(Dataset excerpts)
***

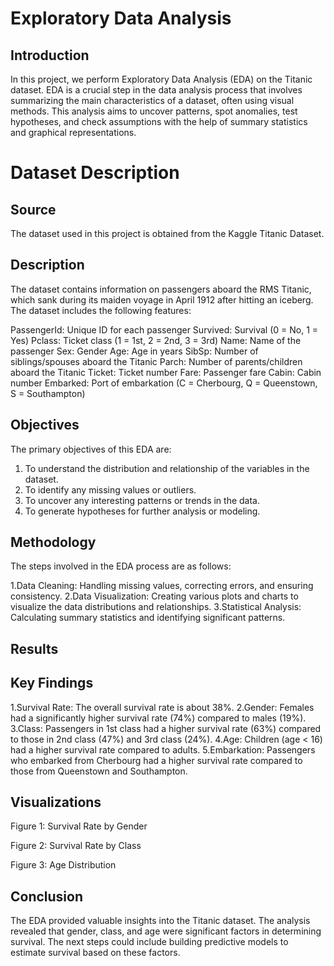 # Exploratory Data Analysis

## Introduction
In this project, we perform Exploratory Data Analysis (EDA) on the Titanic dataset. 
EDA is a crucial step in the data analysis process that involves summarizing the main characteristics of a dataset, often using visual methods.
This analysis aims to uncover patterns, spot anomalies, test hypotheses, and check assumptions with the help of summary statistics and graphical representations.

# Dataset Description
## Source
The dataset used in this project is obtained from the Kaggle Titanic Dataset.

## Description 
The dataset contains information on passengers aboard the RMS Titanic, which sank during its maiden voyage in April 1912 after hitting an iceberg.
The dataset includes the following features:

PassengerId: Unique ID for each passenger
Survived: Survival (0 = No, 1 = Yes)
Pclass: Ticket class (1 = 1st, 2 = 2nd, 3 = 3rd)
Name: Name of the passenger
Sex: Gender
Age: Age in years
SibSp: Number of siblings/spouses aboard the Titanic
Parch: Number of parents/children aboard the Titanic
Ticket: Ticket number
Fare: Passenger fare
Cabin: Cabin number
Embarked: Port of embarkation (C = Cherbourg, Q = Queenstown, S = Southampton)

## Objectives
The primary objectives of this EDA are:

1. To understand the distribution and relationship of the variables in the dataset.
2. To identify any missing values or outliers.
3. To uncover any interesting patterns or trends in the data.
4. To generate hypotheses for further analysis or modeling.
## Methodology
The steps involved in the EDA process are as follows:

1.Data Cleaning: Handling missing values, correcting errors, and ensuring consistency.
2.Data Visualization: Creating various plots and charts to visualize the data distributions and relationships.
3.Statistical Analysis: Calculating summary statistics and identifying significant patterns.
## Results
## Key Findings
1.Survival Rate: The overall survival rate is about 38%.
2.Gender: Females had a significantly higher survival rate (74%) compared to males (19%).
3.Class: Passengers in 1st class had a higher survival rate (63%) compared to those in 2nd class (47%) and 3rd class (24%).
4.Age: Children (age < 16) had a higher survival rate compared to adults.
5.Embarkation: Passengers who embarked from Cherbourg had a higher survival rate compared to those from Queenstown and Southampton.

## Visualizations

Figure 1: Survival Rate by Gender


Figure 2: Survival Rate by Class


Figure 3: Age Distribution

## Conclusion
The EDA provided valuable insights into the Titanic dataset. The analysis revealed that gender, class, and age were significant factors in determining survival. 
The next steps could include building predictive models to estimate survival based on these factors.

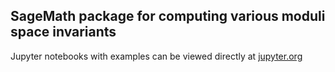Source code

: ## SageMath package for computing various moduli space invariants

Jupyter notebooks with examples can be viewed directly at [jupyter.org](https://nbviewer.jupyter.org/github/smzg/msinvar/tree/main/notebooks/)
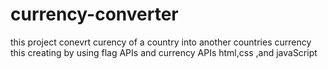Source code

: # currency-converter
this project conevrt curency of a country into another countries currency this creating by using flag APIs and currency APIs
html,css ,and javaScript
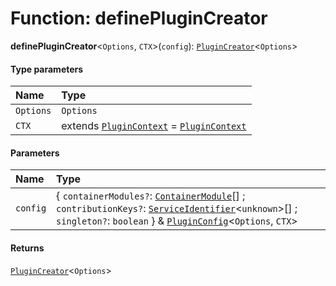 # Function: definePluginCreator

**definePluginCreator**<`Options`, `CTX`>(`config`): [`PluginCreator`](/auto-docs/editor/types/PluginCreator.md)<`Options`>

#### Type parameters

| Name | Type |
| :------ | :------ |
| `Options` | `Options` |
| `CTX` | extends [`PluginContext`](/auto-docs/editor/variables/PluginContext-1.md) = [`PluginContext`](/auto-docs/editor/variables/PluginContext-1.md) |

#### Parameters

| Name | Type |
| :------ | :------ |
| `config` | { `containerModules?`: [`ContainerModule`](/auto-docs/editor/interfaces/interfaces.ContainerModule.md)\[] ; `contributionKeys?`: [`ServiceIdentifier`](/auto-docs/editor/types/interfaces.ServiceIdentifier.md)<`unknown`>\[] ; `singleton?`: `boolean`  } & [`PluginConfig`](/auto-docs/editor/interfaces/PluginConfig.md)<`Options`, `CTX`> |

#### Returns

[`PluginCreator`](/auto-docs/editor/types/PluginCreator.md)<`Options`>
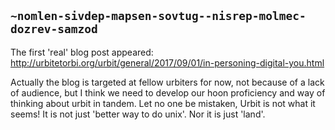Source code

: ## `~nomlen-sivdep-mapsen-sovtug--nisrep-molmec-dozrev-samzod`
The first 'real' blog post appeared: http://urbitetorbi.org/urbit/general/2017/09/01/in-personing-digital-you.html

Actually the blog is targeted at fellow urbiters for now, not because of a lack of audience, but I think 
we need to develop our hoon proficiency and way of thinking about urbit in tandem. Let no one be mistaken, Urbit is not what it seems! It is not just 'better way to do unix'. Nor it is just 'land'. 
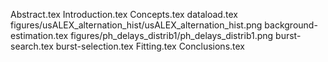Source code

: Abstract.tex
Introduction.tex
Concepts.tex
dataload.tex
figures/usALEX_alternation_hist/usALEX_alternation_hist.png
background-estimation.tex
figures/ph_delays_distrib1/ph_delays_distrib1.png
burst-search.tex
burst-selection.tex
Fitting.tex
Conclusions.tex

***

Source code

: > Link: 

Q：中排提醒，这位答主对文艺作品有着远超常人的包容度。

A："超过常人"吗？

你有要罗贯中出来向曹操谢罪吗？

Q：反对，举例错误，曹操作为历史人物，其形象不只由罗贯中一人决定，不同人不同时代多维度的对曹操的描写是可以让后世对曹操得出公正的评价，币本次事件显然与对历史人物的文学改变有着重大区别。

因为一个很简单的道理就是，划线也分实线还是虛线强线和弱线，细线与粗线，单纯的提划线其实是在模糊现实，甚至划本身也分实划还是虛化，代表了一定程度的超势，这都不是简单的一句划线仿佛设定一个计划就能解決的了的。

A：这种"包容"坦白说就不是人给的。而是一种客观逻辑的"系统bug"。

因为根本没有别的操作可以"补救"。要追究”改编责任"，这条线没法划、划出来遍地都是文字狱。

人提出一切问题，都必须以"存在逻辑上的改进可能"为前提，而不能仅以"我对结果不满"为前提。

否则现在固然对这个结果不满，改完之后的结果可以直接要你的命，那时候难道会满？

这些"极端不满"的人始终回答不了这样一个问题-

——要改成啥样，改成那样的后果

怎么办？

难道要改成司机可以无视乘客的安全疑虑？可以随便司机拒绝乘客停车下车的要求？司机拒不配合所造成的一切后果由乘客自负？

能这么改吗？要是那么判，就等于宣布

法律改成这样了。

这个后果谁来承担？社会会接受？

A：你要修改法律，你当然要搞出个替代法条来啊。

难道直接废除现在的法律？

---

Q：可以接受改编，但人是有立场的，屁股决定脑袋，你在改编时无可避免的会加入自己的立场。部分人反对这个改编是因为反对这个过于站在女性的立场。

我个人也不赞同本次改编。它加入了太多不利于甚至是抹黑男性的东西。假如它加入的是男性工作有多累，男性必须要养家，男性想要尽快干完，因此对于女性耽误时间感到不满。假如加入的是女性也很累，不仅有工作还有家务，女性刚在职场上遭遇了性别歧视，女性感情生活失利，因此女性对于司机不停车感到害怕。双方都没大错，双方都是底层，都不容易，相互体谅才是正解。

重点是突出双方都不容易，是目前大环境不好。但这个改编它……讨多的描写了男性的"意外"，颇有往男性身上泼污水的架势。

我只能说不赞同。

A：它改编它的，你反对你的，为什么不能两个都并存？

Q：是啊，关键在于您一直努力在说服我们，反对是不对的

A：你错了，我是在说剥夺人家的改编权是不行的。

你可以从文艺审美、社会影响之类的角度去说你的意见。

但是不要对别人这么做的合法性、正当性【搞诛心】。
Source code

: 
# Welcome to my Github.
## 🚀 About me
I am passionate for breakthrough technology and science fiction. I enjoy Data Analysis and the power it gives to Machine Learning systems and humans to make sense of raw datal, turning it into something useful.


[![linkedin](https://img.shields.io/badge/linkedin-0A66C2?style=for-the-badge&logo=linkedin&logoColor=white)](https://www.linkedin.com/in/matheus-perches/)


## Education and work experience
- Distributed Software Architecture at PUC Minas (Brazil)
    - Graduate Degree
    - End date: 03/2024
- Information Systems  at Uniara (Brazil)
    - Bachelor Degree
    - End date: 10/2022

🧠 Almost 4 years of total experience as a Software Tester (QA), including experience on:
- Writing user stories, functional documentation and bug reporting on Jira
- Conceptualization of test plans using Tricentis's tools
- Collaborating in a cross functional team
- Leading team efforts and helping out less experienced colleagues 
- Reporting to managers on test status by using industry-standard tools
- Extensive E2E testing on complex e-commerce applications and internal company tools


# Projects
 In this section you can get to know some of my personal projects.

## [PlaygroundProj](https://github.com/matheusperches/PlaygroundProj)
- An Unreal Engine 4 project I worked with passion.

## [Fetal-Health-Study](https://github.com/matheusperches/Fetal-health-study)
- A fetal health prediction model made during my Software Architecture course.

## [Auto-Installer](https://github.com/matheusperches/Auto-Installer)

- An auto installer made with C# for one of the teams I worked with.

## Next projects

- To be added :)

***

Activity –
Although pictures appear among the records above, write out exactly only the lines from the one that has "## Visualizations" through the one that has "moduli space invariants", and leave the pictures out.

Expected answer –
## Visualizations

Figure 1: Survival Rate by Gender


Figure 2: Survival Rate by Class


Figure 3: Age Distribution

## Conclusion
The EDA provided valuable insights into the Titanic dataset. The analysis revealed that gender, class, and age were significant factors in determining survival. 
The next steps could include building predictive models to estimate survival based on these factors.

Source code

: ## SageMath package for computing various moduli space invariants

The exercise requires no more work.